What to work on:
In the data below, find every line with the word "öğrenimi" and copy it out.

Stored items from a collection
──────

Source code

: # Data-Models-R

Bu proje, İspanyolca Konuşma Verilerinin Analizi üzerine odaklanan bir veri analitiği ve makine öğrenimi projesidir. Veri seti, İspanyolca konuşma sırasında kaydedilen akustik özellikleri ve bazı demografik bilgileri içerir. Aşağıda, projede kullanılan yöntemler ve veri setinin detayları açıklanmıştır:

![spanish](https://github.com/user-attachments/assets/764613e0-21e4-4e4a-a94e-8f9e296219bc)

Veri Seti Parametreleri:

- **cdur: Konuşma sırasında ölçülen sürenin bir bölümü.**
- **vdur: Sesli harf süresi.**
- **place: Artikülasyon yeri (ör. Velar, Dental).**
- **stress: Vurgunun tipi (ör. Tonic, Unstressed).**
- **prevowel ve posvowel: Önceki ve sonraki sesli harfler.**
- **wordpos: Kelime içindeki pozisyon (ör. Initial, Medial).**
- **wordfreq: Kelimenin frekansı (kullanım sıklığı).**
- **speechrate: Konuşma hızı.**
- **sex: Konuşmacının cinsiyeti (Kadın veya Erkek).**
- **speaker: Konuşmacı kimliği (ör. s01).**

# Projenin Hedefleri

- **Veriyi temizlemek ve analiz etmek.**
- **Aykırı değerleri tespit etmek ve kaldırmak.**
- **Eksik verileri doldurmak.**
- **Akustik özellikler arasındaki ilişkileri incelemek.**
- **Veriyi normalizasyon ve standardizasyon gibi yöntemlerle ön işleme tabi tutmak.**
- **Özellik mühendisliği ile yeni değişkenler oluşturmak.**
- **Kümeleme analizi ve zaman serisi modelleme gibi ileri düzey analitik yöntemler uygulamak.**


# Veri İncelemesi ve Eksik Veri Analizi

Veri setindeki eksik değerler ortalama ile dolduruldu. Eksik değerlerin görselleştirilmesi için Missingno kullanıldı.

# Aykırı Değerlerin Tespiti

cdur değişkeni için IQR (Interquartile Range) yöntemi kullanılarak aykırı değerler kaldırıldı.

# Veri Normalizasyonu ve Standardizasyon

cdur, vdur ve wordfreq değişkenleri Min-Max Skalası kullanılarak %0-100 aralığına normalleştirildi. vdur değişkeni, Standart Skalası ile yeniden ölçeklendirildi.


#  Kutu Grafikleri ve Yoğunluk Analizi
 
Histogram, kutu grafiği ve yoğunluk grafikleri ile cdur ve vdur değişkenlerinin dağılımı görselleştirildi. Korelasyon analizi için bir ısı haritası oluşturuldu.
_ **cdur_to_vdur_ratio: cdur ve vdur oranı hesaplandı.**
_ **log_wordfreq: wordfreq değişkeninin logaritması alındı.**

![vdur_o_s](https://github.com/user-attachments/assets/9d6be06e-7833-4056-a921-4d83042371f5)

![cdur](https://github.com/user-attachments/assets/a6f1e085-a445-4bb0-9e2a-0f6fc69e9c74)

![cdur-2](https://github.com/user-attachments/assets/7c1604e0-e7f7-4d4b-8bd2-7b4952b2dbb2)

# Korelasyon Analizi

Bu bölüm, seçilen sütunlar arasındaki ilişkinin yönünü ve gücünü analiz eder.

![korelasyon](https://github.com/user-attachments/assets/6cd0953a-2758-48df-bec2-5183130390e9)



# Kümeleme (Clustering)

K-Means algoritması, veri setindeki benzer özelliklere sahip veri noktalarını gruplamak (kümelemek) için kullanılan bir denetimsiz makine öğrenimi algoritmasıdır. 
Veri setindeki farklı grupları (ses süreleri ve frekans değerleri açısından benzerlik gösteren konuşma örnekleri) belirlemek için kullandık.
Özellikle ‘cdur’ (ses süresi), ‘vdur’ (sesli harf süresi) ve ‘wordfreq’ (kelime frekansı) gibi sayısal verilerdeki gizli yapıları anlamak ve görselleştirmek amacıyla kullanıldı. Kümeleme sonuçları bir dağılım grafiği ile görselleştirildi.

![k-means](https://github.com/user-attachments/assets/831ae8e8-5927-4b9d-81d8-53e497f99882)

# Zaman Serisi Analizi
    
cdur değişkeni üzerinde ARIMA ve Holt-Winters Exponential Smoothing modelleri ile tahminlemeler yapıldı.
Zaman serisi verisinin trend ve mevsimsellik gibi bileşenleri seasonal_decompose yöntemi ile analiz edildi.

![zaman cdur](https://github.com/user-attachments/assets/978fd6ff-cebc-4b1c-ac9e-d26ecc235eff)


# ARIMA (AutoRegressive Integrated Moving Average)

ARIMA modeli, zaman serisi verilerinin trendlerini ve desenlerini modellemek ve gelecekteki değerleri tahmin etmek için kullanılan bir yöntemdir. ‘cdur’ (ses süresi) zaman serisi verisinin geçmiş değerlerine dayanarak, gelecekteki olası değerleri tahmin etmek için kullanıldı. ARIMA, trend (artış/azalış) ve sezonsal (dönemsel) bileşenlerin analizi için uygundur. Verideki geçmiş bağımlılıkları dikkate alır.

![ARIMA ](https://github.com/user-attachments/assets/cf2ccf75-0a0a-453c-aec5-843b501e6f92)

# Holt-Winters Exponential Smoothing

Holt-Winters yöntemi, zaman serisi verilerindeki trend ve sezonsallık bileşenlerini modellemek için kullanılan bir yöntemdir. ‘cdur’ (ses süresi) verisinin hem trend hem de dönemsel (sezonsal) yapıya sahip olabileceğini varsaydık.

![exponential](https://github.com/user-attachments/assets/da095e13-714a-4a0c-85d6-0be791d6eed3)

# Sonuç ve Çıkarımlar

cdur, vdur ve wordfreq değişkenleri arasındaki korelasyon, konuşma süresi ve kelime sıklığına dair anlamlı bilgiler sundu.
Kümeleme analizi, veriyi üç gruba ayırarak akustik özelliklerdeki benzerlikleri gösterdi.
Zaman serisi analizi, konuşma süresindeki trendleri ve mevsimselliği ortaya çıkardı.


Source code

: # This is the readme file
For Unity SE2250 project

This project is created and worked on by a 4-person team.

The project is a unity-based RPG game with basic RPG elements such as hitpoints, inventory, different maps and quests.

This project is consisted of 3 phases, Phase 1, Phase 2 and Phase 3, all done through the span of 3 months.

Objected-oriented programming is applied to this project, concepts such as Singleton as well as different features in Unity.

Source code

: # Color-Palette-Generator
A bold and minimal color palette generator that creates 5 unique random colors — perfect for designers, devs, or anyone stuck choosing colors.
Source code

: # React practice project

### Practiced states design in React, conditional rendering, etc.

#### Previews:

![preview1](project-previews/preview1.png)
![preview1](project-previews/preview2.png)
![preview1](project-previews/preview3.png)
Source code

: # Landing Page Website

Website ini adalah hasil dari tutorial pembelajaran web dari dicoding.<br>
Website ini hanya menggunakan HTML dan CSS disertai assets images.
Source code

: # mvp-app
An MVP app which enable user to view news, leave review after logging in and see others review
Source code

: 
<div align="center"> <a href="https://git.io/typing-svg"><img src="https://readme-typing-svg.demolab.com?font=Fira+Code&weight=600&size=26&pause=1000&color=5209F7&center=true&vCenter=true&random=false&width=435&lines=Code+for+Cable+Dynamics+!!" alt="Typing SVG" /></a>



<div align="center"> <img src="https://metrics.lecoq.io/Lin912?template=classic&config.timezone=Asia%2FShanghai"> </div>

──────

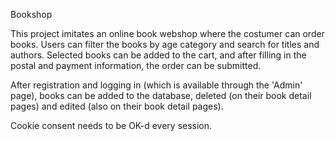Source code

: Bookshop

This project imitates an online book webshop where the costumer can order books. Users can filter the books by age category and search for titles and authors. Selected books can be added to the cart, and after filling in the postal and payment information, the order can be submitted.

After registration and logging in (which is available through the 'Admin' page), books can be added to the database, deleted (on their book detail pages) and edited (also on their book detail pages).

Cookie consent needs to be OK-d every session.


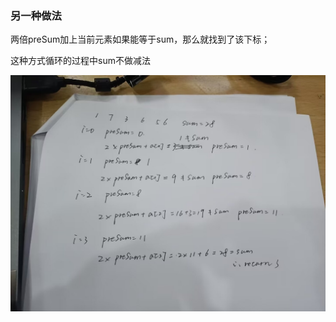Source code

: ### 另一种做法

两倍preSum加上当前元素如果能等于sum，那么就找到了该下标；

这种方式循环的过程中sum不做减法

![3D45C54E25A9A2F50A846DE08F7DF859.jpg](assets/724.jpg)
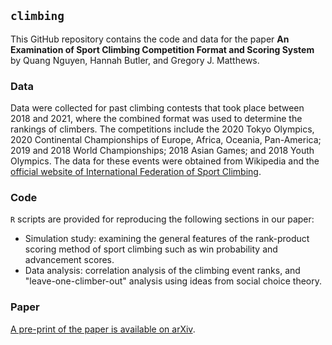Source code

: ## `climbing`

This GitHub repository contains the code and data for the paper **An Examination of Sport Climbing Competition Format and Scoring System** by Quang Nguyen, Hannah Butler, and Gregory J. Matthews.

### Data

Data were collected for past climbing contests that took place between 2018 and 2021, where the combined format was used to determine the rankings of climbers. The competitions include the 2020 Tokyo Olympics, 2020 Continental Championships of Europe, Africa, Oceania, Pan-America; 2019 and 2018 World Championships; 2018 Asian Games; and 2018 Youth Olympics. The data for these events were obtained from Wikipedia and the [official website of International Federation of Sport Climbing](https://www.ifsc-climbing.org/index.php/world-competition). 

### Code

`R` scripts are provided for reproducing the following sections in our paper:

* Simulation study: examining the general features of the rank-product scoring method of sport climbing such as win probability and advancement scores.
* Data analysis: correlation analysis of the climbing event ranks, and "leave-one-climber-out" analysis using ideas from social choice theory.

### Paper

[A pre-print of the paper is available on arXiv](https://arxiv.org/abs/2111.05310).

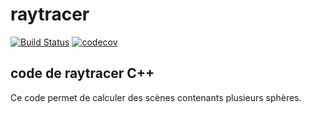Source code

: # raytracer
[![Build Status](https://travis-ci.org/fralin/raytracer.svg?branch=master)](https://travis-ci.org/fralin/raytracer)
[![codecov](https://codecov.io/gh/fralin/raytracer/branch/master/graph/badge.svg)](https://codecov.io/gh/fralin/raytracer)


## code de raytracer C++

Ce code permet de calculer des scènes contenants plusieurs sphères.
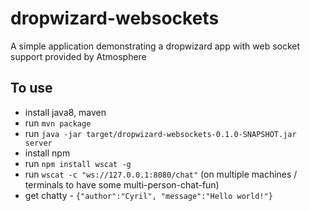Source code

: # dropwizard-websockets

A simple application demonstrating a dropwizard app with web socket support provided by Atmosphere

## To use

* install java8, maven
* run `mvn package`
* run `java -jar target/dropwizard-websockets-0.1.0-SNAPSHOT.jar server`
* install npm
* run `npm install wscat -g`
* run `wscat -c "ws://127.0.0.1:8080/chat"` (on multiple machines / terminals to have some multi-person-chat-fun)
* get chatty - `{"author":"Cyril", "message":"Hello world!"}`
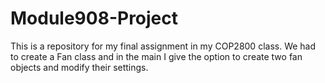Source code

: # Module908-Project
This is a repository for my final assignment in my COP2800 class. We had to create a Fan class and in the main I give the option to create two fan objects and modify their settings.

──────

Task output:
Bu proje, İspanyolca Konuşma Verilerinin Analizi üzerine odaklanan bir veri analitiği ve makine öğrenimi projesidir. Veri seti, İspanyolca konuşma sırasında kaydedilen akustik özellikleri ve bazı demografik bilgileri içerir. Aşağıda, projede kullanılan yöntemler ve veri setinin detayları açıklanmıştır:
K-Means algoritması, veri setindeki benzer özelliklere sahip veri noktalarını gruplamak (kümelemek) için kullanılan bir denetimsiz makine öğrenimi algoritmasıdır. 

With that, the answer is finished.